→ **Entries provided**:
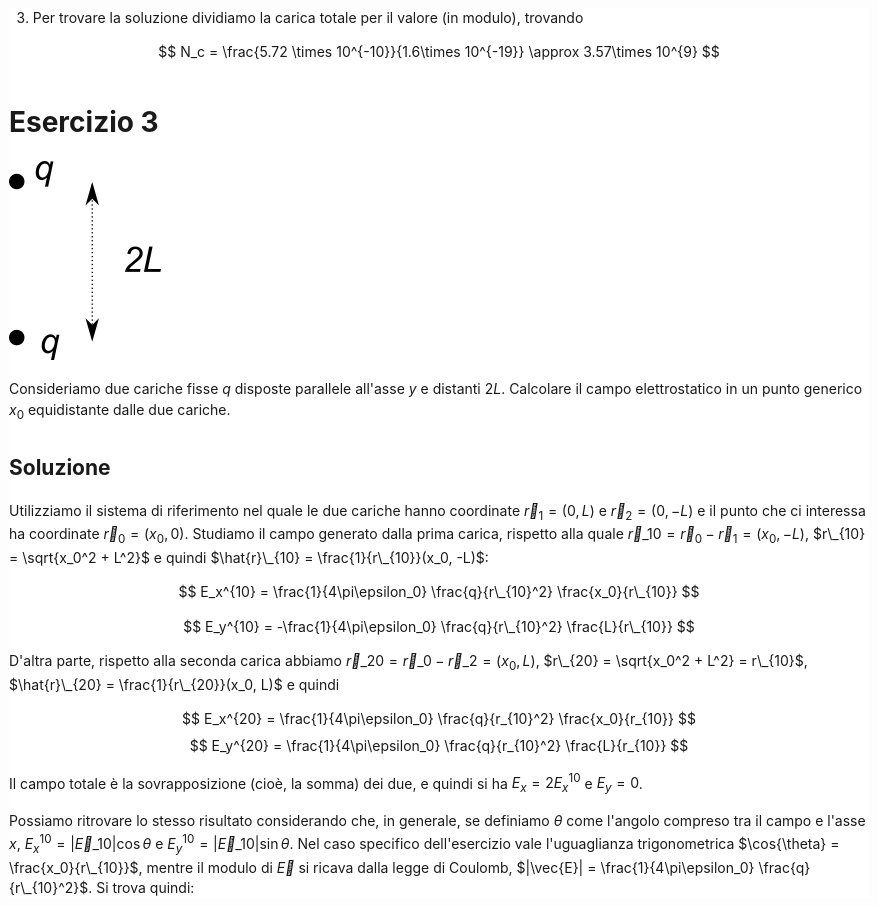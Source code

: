 3. Per trovare la soluzione dividiamo la carica totale per il valore (in modulo), trovando

$$
N_c = \frac{5.72 \times 10^{-10}}{1.6\times 10^{-19}} \approx 3.57\times 10^{9}
$$

# Esercizio 3

<img src="../../images/fisica2/esercizio_3.png">

Consideriamo due cariche fisse $q$ disposte parallele all'asse $y$ e distanti $2L$. Calcolare il campo elettrostatico in un punto generico $x_0$ equidistante dalle due cariche.

## Soluzione

Utilizziamo il sistema di riferimento nel quale le due cariche hanno coordinate $\vec{r}_1 = (0, L)$ e $\vec{r}_2 = (0, -L)$ e il punto che ci interessa ha coordinate $\vec{r}_0 = (x_0, 0)$. Studiamo il campo generato dalla prima carica, rispetto alla quale $\vec{r}\_{10} = \vec{r}_0 - \vec{r}_1 = (x_0, -L)$, $r\_{10} = \sqrt{x_0^2 + L^2}$ e quindi $\hat{r}\_{10} = \frac{1}{r\_{10}}(x_0, -L)$:

$$
E_x^{10} = \frac{1}{4\pi\epsilon_0} \frac{q}{r\_{10}^2} \frac{x_0}{r\_{10}}
$$

$$
E_y^{10} = -\frac{1}{4\pi\epsilon_0} \frac{q}{r\_{10}^2} \frac{L}{r\_{10}}
$$

D'altra parte, rispetto alla seconda carica abbiamo $\vec{r}\_{20} = \vec{r}\_0 - \vec{r}\_2 = (x_0, L)$, $r\_{20} = \sqrt{x_0^2 + L^2} = r\_{10}$, $\hat{r}\_{20} = \frac{1}{r\_{20}}(x_0, L)$ e quindi

$$
E_x^{20} = \frac{1}{4\pi\epsilon_0} \frac{q}{r_{10}^2} \frac{x_0}{r_{10}}
$$
$$
E_y^{20} = \frac{1}{4\pi\epsilon_0} \frac{q}{r_{10}^2} \frac{L}{r_{10}}
$$

Il campo totale è la sovrapposizione (cioè, la somma) dei due, e quindi si ha $E_x = 2E_x^{10}$ e $E_y = 0$.

Possiamo ritrovare lo stesso risultato considerando che, in generale, se definiamo $\theta$ come l'angolo compreso tra il campo e l'asse $x$, $E_x^{10} = |\vec{E}\_{10}|\cos{\theta}$ e $E_y^{10} = |\vec{E}\_{10}|\sin{\theta}$. Nel caso specifico dell'esercizio vale l'uguaglianza trigonometrica $\cos{\theta} = \frac{x_0}{r\_{10}}$, mentre il modulo di $\vec{E}$ si ricava dalla legge di Coulomb, $|\vec{E}| = \frac{1}{4\pi\epsilon_0} \frac{q}{r\_{10}^2}$. Si trova quindi:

→ **Task goal**:
In the material above, find the lines that contain "totale" and show them.

→ **Response to this task**:
: 3. Per trovare la soluzione dividiamo la carica totale per il valore (in modulo), trovando
Il campo totale è la sovrapposizione (cioè, la somma) dei due, e quindi si ha $E_x = 2E_x^{10}$ e $E_y = 0$.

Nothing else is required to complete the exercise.